Department warns that corporation tax is a risk
Report suggests that the public finances are vulnerable to vagaries of business tax trends
A week after announcing a record annual tax take for the State, the Department of Finance has raised concerns about the future sustainability of Ireland’s €8 billion corporation tax income.
In a report on tax trends and their impact on the public finances, the department said revenue from the business tax had effectively doubled in the past three years amid a massive transfer of multinational assets here and increased corporate profitability generally.
The report cautioned, however, that nearly two-thirds of tax receipts came from a small number of firms paying in excess of €10 million annually and that almost 40 per cent of total revenue could be linked to just 10 companies.
“This highlights the potential exposure to idiosyncratic or form-specific shocks,” it said.
The department said both the rising share of corporation tax receipts within overall taxation –it now accounts for 16 per cent of total revenue – and the concentration of receipts within a small number of firms posed a significant risk to the public finances.
Amid the outcry over corporate tax avoidance internationally, social media giant Facebook recently announced it would no longer book global revenues generated in other countries through Ireland, a practice that saves it hundreds of millions of euro in tax annually.

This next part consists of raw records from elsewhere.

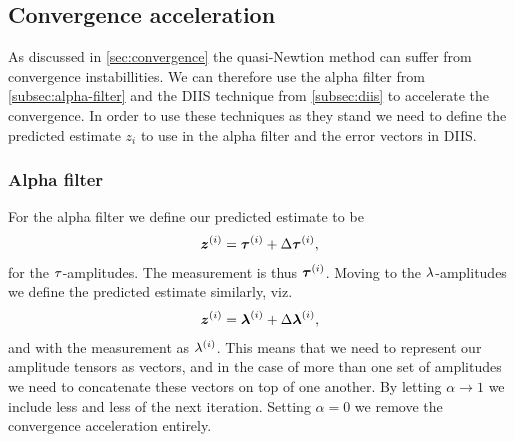         \subsection{Convergence acceleration}
            As discussed in \autoref{sec:convergence} the quasi-Newtion method
            can suffer from convergence instabillities.
            We can therefore use the alpha filter from
            \autoref{subsec:alpha-filter} and the DIIS technique from
            \autoref{subsec:diis} to accelerate the convergence.
            In order to use these techniques as they stand we need to define the
            predicted estimate $z_i$ to use in the alpha filter and the error
            vectors in DIIS.

            \subsubsection{Alpha filter}
                For the alpha filter we define our predicted estimate to be
                \begin{align}
                    \boldsymbol{z}^{(i)} = \boldsymbol{\tau}^{(i)}
                    + \Delta\boldsymbol{\tau}^{(i)},
                \end{align}
                for the $\tau$-amplitudes.
                The measurement is thus $\boldsymbol{\tau}^{(i)}$.
                Moving to the $\lambda$-amplitudes we define the predicted
                estimate similarly, viz.
                \begin{align}
                    \boldsymbol{z}^{(i)} = \boldsymbol{\lambda}^{(i)}
                    + \Delta\boldsymbol{\lambda}^{(i)},
                \end{align}
                and with the measurement as $\lambda^{(i)}$.
                This means that we need to represent our amplitude tensors as
                vectors, and in the case of more than one set of amplitudes we
                need to concatenate these vectors on top of one another.
                By letting $\alpha \to 1$ we include less and less of the next
                iteration.
                Setting $\alpha = 0$ we remove the convergence acceleration
                entirely.

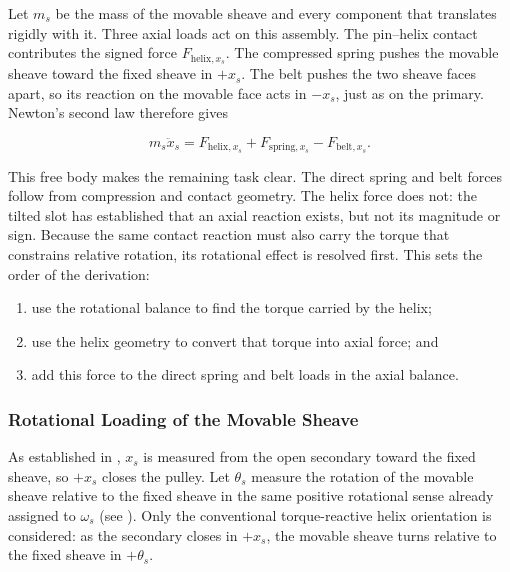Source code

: \documentclass[11pt]{report}
\numberwithin{equation}{section}
\begin{document}
Let \(m_s\) be the mass of the movable sheave and every component that
translates rigidly with it. Three axial loads act on this assembly. The
pin--helix contact contributes the signed force
\(F_{\mathrm{helix},x_s}\). The compressed spring pushes the movable sheave
toward the fixed sheave in \(+x_s\). The belt pushes the two sheave faces
apart, so its reaction on the movable face acts in \(-x_s\), just as on the
primary. Newton's second law therefore gives

\begin{equation}
    m_s\ddot x_s
    =
    F_{\mathrm{helix},x_s}
    +F_{\mathrm{spring},x_s}
    -F_{\mathrm{belt},x_s}.
    \label{eq:secondary_movable_sheave_balance}
\end{equation}

This free body makes the remaining task clear. The direct spring and belt
forces follow from compression and contact geometry. The helix force does
not: the tilted slot has established that an axial reaction exists, but not
its magnitude or sign. Because the same contact reaction must also carry the
torque that constrains relative rotation, its rotational effect is resolved
first. This sets the order of the derivation:

\begin{enumerate}
    \item use the rotational balance to find the torque carried by the helix;
    \item use the helix geometry to convert that torque into axial force; and
    \item add this force to the direct spring and belt loads in the axial
    balance.
\end{enumerate}

\subsubsection{Rotational Loading of the Movable Sheave}
\label{sec:secondary_rotational_loading}

As established in , \(x_s\) is measured from the open
secondary toward the fixed sheave, so \(+x_s\) closes the pulley. Let
\(\theta_s\) measure the rotation of the movable sheave relative to the fixed
sheave in the same positive rotational sense already assigned to
\(\omega_s\) (see ). Only the conventional torque-reactive helix orientation is
considered: as the secondary closes in \(+x_s\), the movable sheave turns
relative to the fixed sheave in \(+\theta_s\).
\end{document}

A similar move by other digital giants, which use Ireland as an international tax base, could have big implications for the exchequer.
However, Minister for Finance Paschal Donohoe downplayed the likely impact of US tax reform on Ireland, noting the State’s corporate tax offering would remain competitive despite moves to cut the headline US rate to 21 per cent. “The proposition that we offer . . . will continue to be competitive, even against the context of changes being made in the US ,” he said.
The department’s report indicated that recovery in the labour market had the biggest impact on tax revenue here, lifting income tax receipts by 77 per cent to €20 billion in the past five years and that seven out of every 10 jobs lost during the crash had now been recovered.
Mr Donohoe said the Government may not spend all the money that will be available to it in the last budget of the confidence and supply deal with Fianna Fáil, which is due to expire after the next budget.
Under the confidence-and-supply arrangement Fianna Fáil supports the minority Fine Gael-led government, by abstaining on certain votes in the Dáil
It is expected that, under EU rules, Mr Donohoe will have €3 billion for tax rises and spending cuts in the October budget, but he said he may hold funds in reserve. He claimed the final budgets of Fianna Fáil governments before the economic crisis complied with EU rules at the time but still caused “huge” difficulties.
Fianna Fáil finance spokesman Michael McGrath said that while it was too early to make calls on the shape of budget 2019, more could be allocated to the so-called “rainy day fund”. Mr McGrath noted that former minister Michael Noonan had intended commit €1 billion to the fund in 2019, but Mr Donohoe had halved this to €500 million.